When a person is hit by a barrage of words spoken in anger, frustration or fear, even though the recipient's face may reflect hurt, anger, fear or neutrality, the hurt runs deep. It runs to the very quick of the soul, planting a poison that cannot easily be contained.

When misunderstanding or assumption is mixed in, hurt spreads faster, deeper than we can imagine. The person who is assaulted by the barrage is left wounded, wondering what they had done or why they are the victim. To me, this kind of assault is as bad as a physical assault. The wounds are evident, if only for a small amount of time in the countenance of the person, but that person will carry that assault with them for a lifetime, wounding the self-esteem, the confidence, the joy that they had held prior.

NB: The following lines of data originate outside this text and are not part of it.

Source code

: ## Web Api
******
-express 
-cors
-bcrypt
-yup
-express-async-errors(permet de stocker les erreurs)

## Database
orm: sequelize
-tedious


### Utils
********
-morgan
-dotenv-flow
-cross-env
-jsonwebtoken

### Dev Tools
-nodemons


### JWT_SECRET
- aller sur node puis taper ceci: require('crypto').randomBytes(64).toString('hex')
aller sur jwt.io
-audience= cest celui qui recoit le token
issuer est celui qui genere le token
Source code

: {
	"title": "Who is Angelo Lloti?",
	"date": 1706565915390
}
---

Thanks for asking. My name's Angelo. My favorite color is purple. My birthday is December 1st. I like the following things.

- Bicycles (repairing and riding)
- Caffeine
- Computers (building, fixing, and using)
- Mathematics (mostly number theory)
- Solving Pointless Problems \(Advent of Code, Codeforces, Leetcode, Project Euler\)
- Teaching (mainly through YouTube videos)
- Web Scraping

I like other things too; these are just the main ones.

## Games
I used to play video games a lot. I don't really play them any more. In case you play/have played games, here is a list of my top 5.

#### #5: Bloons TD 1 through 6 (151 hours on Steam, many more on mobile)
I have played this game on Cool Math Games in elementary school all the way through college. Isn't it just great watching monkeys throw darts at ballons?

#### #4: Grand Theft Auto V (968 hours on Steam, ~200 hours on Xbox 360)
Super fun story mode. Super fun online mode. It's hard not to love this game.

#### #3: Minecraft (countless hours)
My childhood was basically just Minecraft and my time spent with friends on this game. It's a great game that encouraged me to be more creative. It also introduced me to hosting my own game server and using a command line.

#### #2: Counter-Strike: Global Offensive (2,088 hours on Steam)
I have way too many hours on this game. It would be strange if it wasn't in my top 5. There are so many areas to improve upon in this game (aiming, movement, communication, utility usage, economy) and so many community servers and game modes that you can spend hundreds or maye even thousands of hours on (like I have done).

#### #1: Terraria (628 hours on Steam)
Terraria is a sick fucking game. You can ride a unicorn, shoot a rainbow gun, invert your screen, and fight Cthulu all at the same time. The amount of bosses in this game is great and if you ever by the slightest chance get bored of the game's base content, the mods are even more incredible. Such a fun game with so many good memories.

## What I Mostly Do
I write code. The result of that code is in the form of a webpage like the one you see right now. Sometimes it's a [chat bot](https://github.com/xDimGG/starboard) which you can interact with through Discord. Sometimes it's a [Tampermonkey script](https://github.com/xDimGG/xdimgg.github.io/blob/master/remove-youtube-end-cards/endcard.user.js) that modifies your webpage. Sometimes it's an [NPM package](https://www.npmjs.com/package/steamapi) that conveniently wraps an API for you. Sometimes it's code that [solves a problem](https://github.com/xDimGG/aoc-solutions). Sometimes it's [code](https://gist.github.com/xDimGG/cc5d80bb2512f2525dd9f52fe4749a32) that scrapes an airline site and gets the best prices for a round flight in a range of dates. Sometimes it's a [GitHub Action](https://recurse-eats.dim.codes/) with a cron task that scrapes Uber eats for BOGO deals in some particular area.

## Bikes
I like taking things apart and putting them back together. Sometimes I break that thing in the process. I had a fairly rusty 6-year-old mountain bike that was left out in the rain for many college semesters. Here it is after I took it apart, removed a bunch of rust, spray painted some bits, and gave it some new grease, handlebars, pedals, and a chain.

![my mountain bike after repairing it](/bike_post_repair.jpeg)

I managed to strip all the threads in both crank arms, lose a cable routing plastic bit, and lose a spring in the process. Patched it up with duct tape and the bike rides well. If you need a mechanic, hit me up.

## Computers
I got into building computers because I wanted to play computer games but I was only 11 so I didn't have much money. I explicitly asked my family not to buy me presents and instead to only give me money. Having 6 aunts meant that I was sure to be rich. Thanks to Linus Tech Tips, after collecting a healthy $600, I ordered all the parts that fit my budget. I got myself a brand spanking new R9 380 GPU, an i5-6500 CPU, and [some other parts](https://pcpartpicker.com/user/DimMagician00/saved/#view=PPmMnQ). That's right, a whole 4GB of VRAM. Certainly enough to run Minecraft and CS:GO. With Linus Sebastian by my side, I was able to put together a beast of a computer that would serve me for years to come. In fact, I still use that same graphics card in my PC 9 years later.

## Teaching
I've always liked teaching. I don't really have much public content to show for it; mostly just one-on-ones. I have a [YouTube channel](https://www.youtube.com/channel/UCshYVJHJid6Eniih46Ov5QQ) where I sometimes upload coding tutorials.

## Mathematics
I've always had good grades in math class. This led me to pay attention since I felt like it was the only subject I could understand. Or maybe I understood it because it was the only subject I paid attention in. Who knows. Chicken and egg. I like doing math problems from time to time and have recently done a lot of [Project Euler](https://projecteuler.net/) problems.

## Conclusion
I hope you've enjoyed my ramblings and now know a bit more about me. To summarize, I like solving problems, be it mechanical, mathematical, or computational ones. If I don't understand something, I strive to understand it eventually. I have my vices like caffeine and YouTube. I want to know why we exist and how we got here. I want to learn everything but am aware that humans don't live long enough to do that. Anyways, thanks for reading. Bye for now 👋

I have to wonder sometimes, if a person who wounds another person in such a way has been wounded themselves sometime in the past. And as I sit and ponder that question, I have come to the conclusion that, yes, they have. It may not have been intentional. It may have been an invisible sibling rivalry that sprung up when they were yet in grade school. It may have been a word that was spoken by a parent or a person that was held in high esteem. A person on the receiving end of a barrage may never know the hurt the other person experienced, in fact, the person spewing the poison may not fully know themselves.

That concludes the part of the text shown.